» Task inputs:
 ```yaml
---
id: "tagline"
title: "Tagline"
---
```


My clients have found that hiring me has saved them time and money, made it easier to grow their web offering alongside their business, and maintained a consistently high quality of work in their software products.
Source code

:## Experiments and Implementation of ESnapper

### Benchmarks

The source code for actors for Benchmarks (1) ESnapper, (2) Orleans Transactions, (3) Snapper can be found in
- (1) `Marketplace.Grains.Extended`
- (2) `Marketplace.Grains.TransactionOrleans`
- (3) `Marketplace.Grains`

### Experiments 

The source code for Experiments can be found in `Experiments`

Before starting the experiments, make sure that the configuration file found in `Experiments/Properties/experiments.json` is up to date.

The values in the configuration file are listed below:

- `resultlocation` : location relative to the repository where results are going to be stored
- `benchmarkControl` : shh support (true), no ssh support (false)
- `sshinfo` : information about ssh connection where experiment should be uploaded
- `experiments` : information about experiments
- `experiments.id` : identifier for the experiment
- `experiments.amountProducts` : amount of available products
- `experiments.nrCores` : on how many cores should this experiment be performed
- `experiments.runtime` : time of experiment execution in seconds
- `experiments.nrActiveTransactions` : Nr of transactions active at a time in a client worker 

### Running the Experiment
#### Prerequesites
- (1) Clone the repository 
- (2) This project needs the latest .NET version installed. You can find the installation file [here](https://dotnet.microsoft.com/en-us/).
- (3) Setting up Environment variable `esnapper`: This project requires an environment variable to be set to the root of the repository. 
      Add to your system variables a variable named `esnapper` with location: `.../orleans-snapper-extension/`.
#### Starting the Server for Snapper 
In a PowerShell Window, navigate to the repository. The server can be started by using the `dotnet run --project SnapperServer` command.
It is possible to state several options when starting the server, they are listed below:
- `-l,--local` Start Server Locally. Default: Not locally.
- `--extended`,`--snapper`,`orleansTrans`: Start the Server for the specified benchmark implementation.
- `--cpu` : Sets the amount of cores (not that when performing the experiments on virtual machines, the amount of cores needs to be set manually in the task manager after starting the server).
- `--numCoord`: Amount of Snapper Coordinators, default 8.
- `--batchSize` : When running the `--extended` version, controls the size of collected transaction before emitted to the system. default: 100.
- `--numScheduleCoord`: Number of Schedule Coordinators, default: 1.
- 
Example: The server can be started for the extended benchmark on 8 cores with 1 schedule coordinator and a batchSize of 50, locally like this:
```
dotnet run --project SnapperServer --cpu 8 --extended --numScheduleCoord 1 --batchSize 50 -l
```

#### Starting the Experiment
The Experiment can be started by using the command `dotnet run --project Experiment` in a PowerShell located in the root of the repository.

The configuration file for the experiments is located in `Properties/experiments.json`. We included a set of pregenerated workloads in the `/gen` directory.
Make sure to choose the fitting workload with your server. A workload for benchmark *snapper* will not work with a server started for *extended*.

» Exercise requirements: Your answer should be the data above, retyped in full and unaltered.

» Answer to this problem:
 ```yaml
---
id: "tagline"
title: "Tagline"
---
```


My clients have found that hiring me has saved them time and money, made it easier to grow their web offering alongside their business, and maintained a consistently high quality of work in their software products.
Source code

:## Experiments and Implementation of ESnapper

### Benchmarks

The source code for actors for Benchmarks (1) ESnapper, (2) Orleans Transactions, (3) Snapper can be found in
- (1) `Marketplace.Grains.Extended`
- (2) `Marketplace.Grains.TransactionOrleans`
- (3) `Marketplace.Grains`

### Experiments 

The source code for Experiments can be found in `Experiments`

Before starting the experiments, make sure that the configuration file found in `Experiments/Properties/experiments.json` is up to date.

The values in the configuration file are listed below:

- `resultlocation` : location relative to the repository where results are going to be stored
- `benchmarkControl` : shh support (true), no ssh support (false)
- `sshinfo` : information about ssh connection where experiment should be uploaded
- `experiments` : information about experiments
- `experiments.id` : identifier for the experiment
- `experiments.amountProducts` : amount of available products
- `experiments.nrCores` : on how many cores should this experiment be performed
- `experiments.runtime` : time of experiment execution in seconds
- `experiments.nrActiveTransactions` : Nr of transactions active at a time in a client worker 

### Running the Experiment
#### Prerequesites
- (1) Clone the repository 
- (2) This project needs the latest .NET version installed. You can find the installation file [here](https://dotnet.microsoft.com/en-us/).
- (3) Setting up Environment variable `esnapper`: This project requires an environment variable to be set to the root of the repository. 
      Add to your system variables a variable named `esnapper` with location: `.../orleans-snapper-extension/`.
#### Starting the Server for Snapper 
In a PowerShell Window, navigate to the repository. The server can be started by using the `dotnet run --project SnapperServer` command.
It is possible to state several options when starting the server, they are listed below:
- `-l,--local` Start Server Locally. Default: Not locally.
- `--extended`,`--snapper`,`orleansTrans`: Start the Server for the specified benchmark implementation.
- `--cpu` : Sets the amount of cores (not that when performing the experiments on virtual machines, the amount of cores needs to be set manually in the task manager after starting the server).
- `--numCoord`: Amount of Snapper Coordinators, default 8.
- `--batchSize` : When running the `--extended` version, controls the size of collected transaction before emitted to the system. default: 100.
- `--numScheduleCoord`: Number of Schedule Coordinators, default: 1.
- 
Example: The server can be started for the extended benchmark on 8 cores with 1 schedule coordinator and a batchSize of 50, locally like this:
```
dotnet run --project SnapperServer --cpu 8 --extended --numScheduleCoord 1 --batchSize 50 -l
```

#### Starting the Experiment
The Experiment can be started by using the command `dotnet run --project Experiment` in a PowerShell located in the root of the repository.

The configuration file for the experiments is located in `Properties/experiments.json`. We included a set of pregenerated workloads in the `/gen` directory.
Make sure to choose the fitting workload with your server. A workload for benchmark *snapper* will not work with a server started for *extended*.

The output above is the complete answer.